§ **Exercise brief**:
Filter these entries, keeping only lines that hold the word "Authenticator".

(Provided records Opens)

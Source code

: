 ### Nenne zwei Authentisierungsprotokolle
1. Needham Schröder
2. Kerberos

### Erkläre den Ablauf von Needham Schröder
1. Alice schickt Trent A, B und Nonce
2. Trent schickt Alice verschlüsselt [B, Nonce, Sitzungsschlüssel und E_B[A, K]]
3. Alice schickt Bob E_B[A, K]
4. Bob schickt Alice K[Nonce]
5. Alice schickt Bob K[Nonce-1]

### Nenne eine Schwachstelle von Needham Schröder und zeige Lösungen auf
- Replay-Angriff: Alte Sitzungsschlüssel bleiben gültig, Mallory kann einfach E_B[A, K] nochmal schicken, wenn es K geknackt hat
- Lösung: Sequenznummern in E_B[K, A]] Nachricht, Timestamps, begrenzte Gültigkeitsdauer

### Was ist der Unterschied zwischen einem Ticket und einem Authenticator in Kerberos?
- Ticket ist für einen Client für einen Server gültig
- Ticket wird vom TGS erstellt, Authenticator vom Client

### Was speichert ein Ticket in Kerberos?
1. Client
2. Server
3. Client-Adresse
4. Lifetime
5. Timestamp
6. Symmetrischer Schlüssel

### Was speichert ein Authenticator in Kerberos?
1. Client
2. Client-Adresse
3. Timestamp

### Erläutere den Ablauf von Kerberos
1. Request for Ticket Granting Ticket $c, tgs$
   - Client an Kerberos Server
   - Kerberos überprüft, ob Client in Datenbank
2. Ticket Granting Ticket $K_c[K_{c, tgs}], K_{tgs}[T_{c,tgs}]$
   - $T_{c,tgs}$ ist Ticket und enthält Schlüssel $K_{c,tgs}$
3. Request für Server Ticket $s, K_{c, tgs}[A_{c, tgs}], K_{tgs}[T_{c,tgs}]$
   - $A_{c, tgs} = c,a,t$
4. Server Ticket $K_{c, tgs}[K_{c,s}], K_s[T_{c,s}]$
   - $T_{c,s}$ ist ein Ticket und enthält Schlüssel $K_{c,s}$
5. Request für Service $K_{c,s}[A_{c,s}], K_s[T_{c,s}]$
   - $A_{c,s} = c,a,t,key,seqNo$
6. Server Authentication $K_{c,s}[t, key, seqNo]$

(Provided records Closes)

§ **Response**:
### Was ist der Unterschied zwischen einem Ticket und einem Authenticator in Kerberos?
- Ticket wird vom TGS erstellt, Authenticator vom Client
### Was speichert ein Authenticator in Kerberos?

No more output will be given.